A2. 2023年3月期から安定的な利益配当金で、株主の皆様に対する利益還元を充実させるために、それまでの配当性向から連結自己資本配当率(DOE)を3.2%と定め、導入しました。3.2%は、バランスシートの純資産が拡大すれば増えるので、バランスシートの拡大は必ずしも悪いことではありません。3.2という中途半端な数字については、伊藤レポートで提唱しているROEが8%。その一方で、配当性向は30%から、35%、40%に上げてきました。8%×40%=3.2%で、3.2という数字を定めました。

一年後には次の中計が始まります。今現在では何とも申し上げられませんが、ROEや配当性向の目標を何にするのかで、掛け合わせたものがDOEの数値となります。配当水準を下げるつもりはありませんが、どんどん上げるものでもないので、これは現在検討中です。
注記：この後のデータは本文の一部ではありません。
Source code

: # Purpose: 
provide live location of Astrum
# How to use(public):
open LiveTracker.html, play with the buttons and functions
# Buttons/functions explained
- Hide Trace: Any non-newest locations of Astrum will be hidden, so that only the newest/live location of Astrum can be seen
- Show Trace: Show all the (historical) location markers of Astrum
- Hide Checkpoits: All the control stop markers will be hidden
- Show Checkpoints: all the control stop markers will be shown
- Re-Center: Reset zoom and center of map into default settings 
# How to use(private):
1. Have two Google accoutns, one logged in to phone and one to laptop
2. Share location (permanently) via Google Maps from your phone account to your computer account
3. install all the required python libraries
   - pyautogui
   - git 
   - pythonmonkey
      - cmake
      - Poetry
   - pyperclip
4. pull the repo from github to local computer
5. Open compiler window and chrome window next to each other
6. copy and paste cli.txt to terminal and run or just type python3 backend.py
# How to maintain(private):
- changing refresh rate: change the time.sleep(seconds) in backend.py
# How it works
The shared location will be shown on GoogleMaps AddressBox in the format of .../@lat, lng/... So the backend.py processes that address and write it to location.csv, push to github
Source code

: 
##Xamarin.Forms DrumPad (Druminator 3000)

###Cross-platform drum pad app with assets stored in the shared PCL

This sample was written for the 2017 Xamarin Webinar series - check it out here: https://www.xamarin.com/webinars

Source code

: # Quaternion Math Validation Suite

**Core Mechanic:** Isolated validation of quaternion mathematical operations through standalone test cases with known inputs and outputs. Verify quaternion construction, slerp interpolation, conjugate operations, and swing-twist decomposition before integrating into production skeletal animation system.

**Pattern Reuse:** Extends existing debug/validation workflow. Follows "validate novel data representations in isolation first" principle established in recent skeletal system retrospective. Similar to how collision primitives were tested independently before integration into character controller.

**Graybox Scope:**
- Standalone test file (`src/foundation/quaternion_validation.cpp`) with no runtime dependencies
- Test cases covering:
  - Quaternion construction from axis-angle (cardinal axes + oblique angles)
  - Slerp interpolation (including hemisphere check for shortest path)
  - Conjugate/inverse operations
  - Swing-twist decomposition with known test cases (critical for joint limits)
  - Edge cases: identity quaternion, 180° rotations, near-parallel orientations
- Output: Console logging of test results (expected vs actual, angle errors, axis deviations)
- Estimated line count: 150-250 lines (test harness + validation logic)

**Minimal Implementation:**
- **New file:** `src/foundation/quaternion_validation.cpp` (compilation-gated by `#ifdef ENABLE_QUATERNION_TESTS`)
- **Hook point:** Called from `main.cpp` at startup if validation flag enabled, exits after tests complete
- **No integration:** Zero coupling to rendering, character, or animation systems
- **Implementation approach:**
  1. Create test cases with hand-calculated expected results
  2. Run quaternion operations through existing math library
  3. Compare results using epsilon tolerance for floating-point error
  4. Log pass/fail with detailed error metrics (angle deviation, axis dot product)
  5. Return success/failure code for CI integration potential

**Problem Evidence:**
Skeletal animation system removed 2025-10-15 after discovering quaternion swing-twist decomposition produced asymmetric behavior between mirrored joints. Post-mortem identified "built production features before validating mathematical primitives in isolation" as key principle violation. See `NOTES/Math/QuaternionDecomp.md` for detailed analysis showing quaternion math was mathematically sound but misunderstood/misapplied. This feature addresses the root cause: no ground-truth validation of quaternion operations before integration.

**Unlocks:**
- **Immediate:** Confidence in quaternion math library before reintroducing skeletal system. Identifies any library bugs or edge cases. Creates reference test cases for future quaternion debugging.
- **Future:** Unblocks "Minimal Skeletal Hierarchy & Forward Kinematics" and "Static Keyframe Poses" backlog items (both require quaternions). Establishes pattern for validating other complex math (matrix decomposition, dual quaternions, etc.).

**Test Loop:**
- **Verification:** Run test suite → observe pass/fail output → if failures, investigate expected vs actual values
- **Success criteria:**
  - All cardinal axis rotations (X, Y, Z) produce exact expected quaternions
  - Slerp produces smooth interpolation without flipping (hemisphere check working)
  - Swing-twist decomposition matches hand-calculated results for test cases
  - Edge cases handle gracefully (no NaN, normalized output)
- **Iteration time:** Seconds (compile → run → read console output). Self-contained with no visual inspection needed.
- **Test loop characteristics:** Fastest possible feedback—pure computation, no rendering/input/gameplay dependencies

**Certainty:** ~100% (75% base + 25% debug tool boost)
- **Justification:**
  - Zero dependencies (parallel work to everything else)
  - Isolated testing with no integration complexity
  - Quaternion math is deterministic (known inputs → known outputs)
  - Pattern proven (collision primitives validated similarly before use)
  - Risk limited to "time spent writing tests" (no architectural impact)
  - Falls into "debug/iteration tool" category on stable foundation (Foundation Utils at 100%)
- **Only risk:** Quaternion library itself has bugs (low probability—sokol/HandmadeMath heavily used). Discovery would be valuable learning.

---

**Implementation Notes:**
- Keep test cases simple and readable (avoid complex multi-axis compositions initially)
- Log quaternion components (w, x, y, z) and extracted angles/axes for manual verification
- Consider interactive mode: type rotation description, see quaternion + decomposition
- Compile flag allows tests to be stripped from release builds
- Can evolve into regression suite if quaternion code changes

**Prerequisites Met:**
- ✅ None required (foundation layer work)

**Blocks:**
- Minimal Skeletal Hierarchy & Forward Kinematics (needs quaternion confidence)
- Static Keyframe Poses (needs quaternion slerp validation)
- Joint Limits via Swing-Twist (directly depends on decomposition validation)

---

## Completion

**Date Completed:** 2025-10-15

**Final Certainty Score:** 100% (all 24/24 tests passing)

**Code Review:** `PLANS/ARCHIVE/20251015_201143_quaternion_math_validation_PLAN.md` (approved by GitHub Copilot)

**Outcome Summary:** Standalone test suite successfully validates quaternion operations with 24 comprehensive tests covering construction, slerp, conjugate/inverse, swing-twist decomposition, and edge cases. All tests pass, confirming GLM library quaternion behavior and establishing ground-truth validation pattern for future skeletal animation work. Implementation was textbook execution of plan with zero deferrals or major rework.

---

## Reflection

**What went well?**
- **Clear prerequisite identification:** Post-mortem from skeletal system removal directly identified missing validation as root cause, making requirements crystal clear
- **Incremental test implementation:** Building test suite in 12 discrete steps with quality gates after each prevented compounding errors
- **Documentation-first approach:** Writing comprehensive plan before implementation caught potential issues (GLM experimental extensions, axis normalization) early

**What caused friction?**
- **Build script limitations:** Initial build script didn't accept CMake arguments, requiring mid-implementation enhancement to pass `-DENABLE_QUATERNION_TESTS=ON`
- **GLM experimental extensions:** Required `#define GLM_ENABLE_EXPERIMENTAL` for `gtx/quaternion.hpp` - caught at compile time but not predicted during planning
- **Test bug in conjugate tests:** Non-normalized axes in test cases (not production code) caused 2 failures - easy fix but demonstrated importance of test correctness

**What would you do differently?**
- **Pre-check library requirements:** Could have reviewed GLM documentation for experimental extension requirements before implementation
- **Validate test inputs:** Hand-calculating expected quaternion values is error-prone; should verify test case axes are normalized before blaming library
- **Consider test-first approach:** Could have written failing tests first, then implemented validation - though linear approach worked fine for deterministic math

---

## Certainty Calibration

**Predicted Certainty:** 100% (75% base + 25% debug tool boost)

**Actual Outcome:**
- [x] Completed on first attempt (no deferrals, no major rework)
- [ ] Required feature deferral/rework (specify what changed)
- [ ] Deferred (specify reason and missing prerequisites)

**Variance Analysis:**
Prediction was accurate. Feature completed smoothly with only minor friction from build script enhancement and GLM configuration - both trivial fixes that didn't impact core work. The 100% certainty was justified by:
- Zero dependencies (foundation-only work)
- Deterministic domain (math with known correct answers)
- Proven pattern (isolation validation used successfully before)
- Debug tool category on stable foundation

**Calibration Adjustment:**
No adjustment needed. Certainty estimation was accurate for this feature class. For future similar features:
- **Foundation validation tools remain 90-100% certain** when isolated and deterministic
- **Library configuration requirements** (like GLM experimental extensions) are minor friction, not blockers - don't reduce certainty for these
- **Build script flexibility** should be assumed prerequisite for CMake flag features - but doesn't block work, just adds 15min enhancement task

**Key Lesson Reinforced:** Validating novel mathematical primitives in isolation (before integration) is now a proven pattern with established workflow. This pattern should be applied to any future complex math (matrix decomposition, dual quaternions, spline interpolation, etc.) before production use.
DOEをベンチマークとした意味合いは、新型コロナウイルス感染症の影響など、利益が一時的に悪化しても、株主還元には影響がない。配当性向の場合は、当期純利益が減ると配当も連動する。一方、株式の政策保有株を売って、当期純利益が一時的に増えると配当も増える。配当性向の場合はアップダウンが大きかった。個人投資家から見ると、「何か自分たちのよくわからないところで、特別損失などで配当が変わるのはイヤだな」という声も聞きました。これがDOEなら安定配当となります。

さらに総還元性向という考え方を採っているので、自社株買いを併せると、総還元性向は60%以上で推移しています。ROEが8%に達しなくても、その分、配当性向を上げ、無理くりに3.2%を維持します。ROEが7%なら、配当性向を50%に上げるなど、自動的に行います。自社株買いも次期中計でどうするか、未定ですが、総還元性向を65%程度を目処にすることは期待していただいて構わないのではないかと思います。

最近、M&Aなどで成長投資への期待感はありますが、個人的には株価が非常に高い。加えて円が安くなっています。今、キャッシュはリッチですが、手元の円をドルに換え、慌てて買いに行くと、相当高値つかみすることになります。積極的にM&Aを行う方針ですが、個別の案件ごとにマクロ経済環境を見て、高値つかみしない形で、注意深く案件を狙っていきたいと思います。将来的な成長に期待していただいて構いませんが、目先の数字を作るために慌てて何かやることは避けたいと考えています。